The following plot depicts the popularity of a subset of articles on GooglePlus.
The distributions are heavily skewed towards a very small number of views; however, there are a few outlier articles that have an extremely high popularity.
Preprocessing the data
You may notice the popularity of the articles is extremely skewed. To convert this into a usable time series for ML, we need to convert the PublishDate column, which is read in as a string type, to a datetime type using the Pandas to_datetime method:
df['PublishDate'] = pd.to_datetime(df['PublishDate'], infer_datetime_format=True)We then group by topic and save the preprocessed.csv to be used by the next notebook, 2_NTM.ipynb.

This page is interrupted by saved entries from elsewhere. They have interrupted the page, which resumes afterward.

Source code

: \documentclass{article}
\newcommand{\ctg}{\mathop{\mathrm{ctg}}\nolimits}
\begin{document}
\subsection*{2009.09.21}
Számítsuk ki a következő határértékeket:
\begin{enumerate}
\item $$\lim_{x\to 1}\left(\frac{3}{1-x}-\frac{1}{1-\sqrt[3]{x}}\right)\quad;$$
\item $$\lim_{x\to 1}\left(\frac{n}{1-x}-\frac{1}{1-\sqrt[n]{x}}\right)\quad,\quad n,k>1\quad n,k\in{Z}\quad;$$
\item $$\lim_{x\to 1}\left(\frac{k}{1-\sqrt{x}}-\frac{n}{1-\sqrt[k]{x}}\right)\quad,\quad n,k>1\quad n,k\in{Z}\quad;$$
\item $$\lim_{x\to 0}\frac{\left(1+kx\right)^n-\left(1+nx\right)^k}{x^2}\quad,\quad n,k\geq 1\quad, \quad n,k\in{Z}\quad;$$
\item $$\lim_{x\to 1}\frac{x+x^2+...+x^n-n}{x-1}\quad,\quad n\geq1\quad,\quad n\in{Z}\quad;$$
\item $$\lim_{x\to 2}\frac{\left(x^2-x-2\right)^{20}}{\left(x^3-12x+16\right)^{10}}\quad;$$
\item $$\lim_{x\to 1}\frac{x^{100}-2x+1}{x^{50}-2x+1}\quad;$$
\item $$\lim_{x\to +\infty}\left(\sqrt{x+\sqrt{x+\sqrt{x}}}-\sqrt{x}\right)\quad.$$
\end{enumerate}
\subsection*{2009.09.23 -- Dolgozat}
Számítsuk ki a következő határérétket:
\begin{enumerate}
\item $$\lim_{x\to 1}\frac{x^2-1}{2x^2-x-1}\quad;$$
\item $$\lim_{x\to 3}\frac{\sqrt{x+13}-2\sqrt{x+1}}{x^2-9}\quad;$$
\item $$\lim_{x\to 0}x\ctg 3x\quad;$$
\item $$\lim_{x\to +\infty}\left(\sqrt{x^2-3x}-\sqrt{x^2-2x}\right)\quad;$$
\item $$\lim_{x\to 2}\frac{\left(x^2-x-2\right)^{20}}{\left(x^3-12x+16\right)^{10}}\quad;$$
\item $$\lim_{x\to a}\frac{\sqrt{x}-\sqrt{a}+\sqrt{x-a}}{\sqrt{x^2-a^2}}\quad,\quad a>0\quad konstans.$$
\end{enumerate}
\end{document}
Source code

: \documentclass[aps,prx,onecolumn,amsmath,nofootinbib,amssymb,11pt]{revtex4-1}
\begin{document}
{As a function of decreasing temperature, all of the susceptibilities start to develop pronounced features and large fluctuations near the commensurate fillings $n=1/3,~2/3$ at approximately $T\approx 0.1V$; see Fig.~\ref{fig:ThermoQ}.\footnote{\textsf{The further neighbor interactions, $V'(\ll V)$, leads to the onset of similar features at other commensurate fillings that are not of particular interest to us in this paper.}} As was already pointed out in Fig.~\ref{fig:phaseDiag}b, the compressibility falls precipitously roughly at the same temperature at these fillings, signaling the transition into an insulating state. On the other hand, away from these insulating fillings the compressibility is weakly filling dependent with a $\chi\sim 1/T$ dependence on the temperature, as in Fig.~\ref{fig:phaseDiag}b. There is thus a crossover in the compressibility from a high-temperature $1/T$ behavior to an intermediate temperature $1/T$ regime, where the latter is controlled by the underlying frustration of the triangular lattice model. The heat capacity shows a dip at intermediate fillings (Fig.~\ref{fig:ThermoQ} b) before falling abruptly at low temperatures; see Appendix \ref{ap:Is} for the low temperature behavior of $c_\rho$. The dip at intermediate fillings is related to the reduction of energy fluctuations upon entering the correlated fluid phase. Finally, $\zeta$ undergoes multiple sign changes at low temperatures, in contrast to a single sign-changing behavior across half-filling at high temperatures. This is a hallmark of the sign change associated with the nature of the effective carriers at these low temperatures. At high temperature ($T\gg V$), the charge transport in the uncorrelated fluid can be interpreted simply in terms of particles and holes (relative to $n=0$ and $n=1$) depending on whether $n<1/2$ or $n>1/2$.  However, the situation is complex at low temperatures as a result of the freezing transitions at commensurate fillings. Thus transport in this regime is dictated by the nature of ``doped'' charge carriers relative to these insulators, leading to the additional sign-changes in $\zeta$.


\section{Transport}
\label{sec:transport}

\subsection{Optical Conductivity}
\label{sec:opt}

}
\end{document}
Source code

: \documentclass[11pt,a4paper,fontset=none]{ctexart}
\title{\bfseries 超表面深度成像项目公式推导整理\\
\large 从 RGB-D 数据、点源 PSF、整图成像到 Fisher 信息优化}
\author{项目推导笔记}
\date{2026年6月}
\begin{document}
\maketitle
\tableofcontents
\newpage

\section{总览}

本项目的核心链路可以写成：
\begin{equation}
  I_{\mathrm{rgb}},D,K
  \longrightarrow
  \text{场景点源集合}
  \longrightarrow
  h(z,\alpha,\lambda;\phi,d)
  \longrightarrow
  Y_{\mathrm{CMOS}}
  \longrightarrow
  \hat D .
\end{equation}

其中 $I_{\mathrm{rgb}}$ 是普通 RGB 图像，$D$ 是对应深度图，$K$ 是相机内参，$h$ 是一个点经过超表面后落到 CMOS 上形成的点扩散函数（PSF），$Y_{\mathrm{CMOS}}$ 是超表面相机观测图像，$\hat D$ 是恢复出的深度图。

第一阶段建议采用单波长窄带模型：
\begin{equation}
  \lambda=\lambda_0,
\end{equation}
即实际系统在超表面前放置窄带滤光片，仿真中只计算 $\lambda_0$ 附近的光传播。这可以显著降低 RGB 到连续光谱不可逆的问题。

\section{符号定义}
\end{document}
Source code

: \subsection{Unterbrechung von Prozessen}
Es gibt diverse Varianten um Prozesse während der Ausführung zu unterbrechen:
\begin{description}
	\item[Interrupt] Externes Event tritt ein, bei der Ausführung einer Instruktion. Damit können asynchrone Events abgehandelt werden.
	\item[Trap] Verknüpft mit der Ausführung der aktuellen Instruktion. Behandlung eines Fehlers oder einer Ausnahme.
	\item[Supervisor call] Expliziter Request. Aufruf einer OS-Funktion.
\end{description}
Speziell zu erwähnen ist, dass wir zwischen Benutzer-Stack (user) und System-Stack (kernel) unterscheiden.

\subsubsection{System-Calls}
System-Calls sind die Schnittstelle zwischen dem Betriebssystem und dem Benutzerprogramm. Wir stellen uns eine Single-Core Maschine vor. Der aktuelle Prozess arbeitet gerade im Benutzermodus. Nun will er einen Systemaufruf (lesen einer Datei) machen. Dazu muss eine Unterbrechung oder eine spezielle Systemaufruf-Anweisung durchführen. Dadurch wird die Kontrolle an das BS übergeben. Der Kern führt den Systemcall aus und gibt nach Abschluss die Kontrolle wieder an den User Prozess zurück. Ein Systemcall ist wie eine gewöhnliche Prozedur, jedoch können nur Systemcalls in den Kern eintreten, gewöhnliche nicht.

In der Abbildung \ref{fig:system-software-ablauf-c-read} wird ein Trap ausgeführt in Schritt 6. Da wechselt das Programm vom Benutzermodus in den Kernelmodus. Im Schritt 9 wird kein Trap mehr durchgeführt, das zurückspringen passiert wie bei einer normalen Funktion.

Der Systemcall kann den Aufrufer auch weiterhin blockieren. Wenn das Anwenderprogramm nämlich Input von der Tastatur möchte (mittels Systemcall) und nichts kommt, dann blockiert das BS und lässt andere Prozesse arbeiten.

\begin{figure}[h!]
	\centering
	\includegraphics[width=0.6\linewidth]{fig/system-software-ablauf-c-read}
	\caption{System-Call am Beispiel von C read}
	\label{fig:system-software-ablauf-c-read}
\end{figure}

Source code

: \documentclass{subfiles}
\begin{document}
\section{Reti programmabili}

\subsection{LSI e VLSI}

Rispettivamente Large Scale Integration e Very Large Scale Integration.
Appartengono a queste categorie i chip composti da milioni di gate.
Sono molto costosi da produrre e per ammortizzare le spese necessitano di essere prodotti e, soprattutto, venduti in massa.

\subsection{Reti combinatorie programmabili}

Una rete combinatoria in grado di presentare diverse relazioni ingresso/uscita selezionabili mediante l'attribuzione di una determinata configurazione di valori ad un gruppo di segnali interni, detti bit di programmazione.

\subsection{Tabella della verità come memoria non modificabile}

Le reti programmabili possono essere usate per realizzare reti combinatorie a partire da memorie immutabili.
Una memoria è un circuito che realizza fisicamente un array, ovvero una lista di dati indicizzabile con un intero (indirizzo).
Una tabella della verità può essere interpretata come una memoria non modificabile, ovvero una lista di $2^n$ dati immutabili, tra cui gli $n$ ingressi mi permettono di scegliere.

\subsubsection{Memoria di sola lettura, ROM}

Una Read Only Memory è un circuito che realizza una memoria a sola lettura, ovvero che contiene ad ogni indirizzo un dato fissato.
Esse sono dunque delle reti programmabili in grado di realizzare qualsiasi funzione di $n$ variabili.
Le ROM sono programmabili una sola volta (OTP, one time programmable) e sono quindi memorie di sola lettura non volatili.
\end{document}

In the directory /data, you should see a file called NewsRatingsdataset.csv. You can now move to the next notebook, where you build a neural topic model to extract topic vectors from the processed dataset.
Before creating the topic model, it’s helpful to explore the data some more. In the following code, we plot the daily time series for the popularity of a given topic across the three social media channels, as well as a daily time series for the sentiment of a topic based on news article titles and headlines:
topic = 1 # Change this to any of [0, 1, 2, 3]
subdf = df[(df['Topic']==topic)&(df['PublishDate']>START_DATE)]
subdf = subdf.reset_index().set_index('PublishDate')
subdf.index = pd.to_datetime(subdf.index)
subdf.head()
subdf[["LinkedIn", 'GooglePlus', 'Facebook']].resample("1D").mean().dropna().plot(figsize=(15, 4))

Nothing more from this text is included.